This project focusses on computational modeling of sustainable organic and bio-based materials for next-generation energy storage, bioelectronics, and renewable material applications. Our work integrates quantum mechanical calculations, molecular dynamics simulations, and AI/ML-driven modeling to bridge molecular-level interactions with device-scale behavior.
The project focuses on two primary research directions:
1. Mixed Ionic-Electronic Conducting Polymers (MIECPs):
MIECPs are soft, flexible, and biocompatible materials capable of transporting both ions and electrons, making them ideal for emerging technologies such as printed electronics, neuromorphic systems, implantable bioelectronics, and sustainable energy storage devices. Despite their technological importance, progress is limited by a lack of fundamental theoretical understanding of key properties such as intrinsic capacitance, density of states (DOS), and charge transport mechanisms.
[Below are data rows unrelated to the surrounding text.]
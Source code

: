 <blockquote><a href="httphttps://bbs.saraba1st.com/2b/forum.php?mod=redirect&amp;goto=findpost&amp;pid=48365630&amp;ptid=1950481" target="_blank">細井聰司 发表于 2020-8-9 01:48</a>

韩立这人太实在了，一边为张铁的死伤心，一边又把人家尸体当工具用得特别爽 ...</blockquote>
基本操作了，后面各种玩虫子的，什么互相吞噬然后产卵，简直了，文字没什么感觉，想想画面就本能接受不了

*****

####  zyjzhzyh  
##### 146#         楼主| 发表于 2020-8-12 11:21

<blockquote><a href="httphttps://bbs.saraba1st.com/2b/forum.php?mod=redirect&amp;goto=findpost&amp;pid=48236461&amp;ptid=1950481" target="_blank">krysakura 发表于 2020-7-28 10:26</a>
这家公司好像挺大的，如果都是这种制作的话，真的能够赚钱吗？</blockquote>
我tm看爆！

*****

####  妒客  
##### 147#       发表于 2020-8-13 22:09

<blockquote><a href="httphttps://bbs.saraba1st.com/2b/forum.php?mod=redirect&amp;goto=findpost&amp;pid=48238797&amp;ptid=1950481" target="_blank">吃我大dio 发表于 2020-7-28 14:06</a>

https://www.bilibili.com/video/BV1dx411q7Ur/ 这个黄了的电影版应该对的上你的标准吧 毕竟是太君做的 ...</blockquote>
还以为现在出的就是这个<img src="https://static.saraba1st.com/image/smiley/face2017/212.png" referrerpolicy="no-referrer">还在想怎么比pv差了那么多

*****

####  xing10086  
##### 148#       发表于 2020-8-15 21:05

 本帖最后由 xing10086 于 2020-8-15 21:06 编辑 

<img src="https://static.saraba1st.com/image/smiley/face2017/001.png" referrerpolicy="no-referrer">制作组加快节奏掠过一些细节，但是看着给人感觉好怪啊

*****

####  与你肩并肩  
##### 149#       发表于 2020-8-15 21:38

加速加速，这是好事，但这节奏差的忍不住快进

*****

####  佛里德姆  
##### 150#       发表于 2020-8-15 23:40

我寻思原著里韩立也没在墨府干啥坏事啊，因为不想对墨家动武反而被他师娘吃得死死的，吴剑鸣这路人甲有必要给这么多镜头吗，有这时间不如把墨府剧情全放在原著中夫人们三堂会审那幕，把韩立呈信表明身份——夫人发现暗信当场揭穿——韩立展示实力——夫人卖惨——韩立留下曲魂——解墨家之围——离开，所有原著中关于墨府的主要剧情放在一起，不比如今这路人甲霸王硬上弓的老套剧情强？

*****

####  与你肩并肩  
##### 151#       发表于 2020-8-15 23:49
We will develop an AI-powered, multi-scale computational framework to predict these properties and link molecular-scale phenomena to macroscopic device performance. This effort involves hybrid quantum-classical (QM/MM) simulations, coarse-grained molecular dynamics, and machine learning models trained on large datasets generated through HPC calculations. The framework will provide a predictive toolset for designing high-performance MIECPs and resolving long-standing questions about their electrochemical processes.
2. Lignin Molecular Modeling and Nanoparticle Engineering:
Lignin, the most abundant natural aromatic polymer, is a largely underutilized byproduct of the pulp and paper industry, with most of it currently burned for energy recovery. By leveraging advanced simulations, we aim to transform lignin into a high-value, renewable resource.
Using molecular modeling, we will develop predictive coarse-grained and supra-coarse-grained models to understand lignin’s complex structure, self-assembly, and the formation of lignin nanoparticles (LNPs). These simulations will provide mechanistic insight into LNP formation and guide scalable production processes. Applications include sustainable emulsifiers, pharmaceutical formulations, and additives for green cement, supporting the transition to a circular, fossil-free bioeconomy.
Computational Requirements and Methodology:
The project employs a broad suite of HPC-intensive codes, including Gaussian, VASP, GAMESS-US, GROMACS, LAMMPS, CP2K, Quantum Espresso, and COMSOL Multiphysics, alongside visualization tools such as VMD and GaussView. Simulations are fully parallelized and regularly optimized through performance/scalability tests to ensure efficient use of computing resources.
Hybrid QM/MM calculations, machine learning training, and large-scale coarse-grained simulations are highly computationally demanding. With two new team members joining in 2025–2026 and a significant expansion in project scope, our current allocation of 400,000 core-hours per month is insufficient to meet demand. We therefore request an increase to 600,000 core-hours per month on Tetralith @ NSC, along with consolidation of all resources at NSC for improved workflow and data management efficiency.
By combining cutting-edge computation, AI-driven modeling, and close experimental collaboration, this project will generate new knowledge and predictive tools for sustainable materials. NAISS resources are critical to achieving these goals, enabling simulations at the scale and complexity required to address fundamental scientific questions and drive innovation in energy, electronics, and the bioeconomy.